◆ **RECORDED DATA**:
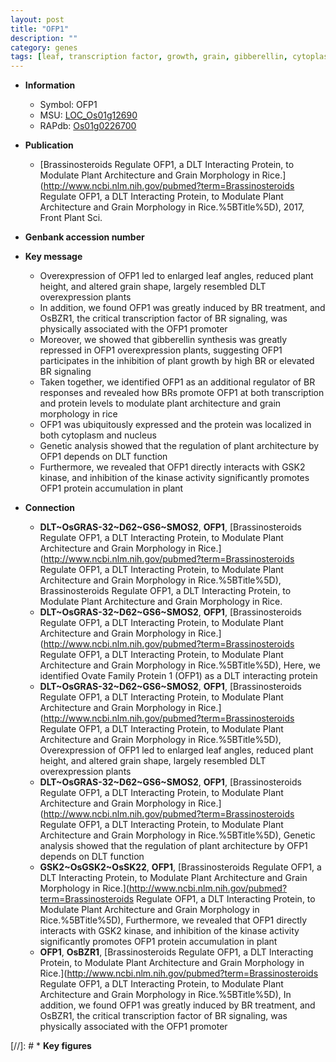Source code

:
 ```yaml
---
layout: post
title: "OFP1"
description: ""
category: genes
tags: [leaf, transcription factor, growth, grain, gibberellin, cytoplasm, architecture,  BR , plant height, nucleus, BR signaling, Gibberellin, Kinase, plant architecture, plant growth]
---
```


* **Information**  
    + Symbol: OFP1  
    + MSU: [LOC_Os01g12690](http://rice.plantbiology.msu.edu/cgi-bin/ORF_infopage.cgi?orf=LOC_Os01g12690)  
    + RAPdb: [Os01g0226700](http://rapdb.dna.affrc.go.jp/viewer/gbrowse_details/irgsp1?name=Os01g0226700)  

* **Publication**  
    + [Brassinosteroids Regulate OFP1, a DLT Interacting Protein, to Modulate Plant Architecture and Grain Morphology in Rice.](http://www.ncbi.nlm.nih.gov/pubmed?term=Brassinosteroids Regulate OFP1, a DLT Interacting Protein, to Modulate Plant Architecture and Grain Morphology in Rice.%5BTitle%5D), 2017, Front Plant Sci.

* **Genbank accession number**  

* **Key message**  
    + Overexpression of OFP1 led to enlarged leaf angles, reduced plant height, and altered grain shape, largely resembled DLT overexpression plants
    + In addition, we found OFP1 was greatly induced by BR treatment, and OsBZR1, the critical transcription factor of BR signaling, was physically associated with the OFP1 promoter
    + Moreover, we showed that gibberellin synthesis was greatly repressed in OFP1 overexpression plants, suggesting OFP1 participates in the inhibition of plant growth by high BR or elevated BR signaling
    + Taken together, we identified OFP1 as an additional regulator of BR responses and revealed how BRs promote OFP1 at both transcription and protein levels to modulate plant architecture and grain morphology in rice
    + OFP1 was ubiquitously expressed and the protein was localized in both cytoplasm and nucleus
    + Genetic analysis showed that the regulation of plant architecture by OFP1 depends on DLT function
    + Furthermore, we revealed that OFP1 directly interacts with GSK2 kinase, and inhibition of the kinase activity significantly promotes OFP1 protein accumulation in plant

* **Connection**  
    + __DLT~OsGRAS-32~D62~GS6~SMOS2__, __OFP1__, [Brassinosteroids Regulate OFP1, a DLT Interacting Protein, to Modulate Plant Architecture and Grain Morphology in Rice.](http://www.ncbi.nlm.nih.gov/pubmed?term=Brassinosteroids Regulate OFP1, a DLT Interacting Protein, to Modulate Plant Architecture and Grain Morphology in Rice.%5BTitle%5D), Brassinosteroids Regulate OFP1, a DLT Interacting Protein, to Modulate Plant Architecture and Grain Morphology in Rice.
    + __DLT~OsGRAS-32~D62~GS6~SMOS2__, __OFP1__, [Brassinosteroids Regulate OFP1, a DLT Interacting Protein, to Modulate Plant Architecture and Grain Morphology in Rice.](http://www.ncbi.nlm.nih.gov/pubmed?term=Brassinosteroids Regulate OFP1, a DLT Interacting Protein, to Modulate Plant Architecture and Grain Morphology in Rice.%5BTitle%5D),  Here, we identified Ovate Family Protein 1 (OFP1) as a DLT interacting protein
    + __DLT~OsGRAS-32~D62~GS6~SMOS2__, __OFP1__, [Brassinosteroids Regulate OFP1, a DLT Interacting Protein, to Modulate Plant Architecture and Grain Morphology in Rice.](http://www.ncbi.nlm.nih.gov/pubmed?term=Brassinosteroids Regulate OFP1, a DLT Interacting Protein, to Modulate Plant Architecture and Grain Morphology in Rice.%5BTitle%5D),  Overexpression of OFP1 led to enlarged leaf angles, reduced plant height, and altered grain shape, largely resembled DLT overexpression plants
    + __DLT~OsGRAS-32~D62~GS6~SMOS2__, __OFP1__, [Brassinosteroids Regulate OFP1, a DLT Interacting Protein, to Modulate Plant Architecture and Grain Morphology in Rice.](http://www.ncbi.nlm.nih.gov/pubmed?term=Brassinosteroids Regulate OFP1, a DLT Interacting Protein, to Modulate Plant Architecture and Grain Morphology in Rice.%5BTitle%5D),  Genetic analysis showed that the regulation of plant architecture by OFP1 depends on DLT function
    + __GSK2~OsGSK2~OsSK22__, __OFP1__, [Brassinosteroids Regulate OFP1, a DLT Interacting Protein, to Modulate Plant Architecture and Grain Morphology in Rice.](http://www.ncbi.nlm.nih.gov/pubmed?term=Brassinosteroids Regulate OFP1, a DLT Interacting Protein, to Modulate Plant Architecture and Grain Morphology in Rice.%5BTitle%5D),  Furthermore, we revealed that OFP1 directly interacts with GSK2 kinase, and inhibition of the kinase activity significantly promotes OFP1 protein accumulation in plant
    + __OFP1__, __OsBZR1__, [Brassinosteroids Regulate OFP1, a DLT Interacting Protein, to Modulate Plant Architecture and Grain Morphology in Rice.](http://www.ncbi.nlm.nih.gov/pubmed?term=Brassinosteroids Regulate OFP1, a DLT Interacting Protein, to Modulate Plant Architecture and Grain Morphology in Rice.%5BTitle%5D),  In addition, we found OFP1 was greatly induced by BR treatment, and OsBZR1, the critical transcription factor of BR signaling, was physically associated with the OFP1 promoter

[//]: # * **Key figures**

...

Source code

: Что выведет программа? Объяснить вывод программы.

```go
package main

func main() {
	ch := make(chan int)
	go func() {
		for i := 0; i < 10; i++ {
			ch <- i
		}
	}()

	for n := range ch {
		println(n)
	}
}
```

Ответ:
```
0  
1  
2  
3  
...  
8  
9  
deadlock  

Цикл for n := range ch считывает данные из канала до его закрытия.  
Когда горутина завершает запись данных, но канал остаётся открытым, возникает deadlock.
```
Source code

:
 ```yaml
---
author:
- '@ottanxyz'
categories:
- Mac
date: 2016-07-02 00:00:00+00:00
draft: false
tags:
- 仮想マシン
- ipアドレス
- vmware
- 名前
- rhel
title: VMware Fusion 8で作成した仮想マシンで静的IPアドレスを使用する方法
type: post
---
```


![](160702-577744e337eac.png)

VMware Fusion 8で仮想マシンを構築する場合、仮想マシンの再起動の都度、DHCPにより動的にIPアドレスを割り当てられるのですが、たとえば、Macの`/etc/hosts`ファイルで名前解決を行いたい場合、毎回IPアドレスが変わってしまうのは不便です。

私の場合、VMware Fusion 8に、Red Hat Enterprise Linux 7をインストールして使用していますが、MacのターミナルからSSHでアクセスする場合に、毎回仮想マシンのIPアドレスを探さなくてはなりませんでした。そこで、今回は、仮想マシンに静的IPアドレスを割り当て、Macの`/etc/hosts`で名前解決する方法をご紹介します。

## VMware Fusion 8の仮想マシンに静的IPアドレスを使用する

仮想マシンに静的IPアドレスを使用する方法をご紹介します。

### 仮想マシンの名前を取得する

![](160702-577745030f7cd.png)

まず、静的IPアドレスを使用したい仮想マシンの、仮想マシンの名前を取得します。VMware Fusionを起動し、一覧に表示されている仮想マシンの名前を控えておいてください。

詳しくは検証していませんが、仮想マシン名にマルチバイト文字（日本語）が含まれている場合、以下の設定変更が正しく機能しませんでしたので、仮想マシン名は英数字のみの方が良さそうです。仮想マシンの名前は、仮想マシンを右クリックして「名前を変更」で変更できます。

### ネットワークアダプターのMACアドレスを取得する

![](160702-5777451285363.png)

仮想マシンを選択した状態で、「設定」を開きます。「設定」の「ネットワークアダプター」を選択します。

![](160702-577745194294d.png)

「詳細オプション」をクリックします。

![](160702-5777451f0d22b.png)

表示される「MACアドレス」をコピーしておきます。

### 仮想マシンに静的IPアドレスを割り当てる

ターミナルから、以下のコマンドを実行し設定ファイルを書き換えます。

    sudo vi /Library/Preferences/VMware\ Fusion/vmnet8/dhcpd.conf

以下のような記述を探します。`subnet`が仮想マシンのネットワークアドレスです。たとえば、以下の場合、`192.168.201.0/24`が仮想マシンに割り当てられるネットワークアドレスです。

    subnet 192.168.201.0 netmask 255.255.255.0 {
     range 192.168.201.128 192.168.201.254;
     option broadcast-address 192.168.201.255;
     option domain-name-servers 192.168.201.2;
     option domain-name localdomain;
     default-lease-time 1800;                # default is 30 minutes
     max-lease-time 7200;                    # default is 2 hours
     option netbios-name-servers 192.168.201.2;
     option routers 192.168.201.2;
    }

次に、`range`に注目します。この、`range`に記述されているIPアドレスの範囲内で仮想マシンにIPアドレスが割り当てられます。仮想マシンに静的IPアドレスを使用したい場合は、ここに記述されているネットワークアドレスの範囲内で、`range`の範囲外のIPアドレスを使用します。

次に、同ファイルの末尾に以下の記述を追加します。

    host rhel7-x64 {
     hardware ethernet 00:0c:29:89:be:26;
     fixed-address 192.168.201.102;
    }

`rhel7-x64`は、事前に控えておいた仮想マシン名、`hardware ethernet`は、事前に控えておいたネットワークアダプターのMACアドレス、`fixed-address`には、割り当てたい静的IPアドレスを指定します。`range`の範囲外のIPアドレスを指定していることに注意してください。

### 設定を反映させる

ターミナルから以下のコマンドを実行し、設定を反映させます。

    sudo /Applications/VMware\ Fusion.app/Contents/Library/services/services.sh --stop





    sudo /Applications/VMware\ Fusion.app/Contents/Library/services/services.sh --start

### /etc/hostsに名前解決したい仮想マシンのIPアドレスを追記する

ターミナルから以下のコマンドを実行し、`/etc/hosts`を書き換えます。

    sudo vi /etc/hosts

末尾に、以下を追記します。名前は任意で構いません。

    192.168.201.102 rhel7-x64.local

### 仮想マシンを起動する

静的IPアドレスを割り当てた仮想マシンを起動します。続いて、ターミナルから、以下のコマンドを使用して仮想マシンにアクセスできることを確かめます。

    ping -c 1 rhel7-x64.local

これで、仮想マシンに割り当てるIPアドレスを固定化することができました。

* * *

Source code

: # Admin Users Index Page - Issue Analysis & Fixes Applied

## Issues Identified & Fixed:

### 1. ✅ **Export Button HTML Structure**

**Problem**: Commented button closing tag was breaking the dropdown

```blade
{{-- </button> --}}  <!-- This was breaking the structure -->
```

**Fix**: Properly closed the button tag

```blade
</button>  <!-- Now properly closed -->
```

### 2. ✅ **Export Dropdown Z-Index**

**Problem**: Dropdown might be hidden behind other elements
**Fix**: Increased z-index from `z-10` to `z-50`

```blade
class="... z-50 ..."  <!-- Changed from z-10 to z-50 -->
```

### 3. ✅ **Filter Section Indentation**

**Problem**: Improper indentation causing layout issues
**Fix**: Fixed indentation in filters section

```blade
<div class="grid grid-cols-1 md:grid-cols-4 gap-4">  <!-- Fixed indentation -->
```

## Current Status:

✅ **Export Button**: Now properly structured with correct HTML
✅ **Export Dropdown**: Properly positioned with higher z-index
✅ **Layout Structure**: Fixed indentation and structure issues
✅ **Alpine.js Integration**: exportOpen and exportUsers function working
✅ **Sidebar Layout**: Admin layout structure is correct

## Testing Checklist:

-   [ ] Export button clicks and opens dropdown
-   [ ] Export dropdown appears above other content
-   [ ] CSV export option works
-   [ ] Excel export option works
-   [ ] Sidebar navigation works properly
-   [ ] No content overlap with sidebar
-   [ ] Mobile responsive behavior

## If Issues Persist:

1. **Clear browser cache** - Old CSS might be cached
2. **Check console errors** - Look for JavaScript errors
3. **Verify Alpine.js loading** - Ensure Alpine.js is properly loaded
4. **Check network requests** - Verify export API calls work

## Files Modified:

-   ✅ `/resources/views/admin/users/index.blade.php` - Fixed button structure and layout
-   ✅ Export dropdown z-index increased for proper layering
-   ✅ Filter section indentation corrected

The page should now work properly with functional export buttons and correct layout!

◆ **TRY IT**:
The lines to return are those in the records above that hold the word "Genetic".

◆ **FINISHED EXERCISE**:
    + Genetic analysis showed that the regulation of plant architecture by OFP1 depends on DLT function
    + __DLT~OsGRAS-32~D62~GS6~SMOS2__, __OFP1__, [Brassinosteroids Regulate OFP1, a DLT Interacting Protein, to Modulate Plant Architecture and Grain Morphology in Rice.](http://www.ncbi.nlm.nih.gov/pubmed?term=Brassinosteroids Regulate OFP1, a DLT Interacting Protein, to Modulate Plant Architecture and Grain Morphology in Rice.%5BTitle%5D),  Genetic analysis showed that the regulation of plant architecture by OFP1 depends on DLT function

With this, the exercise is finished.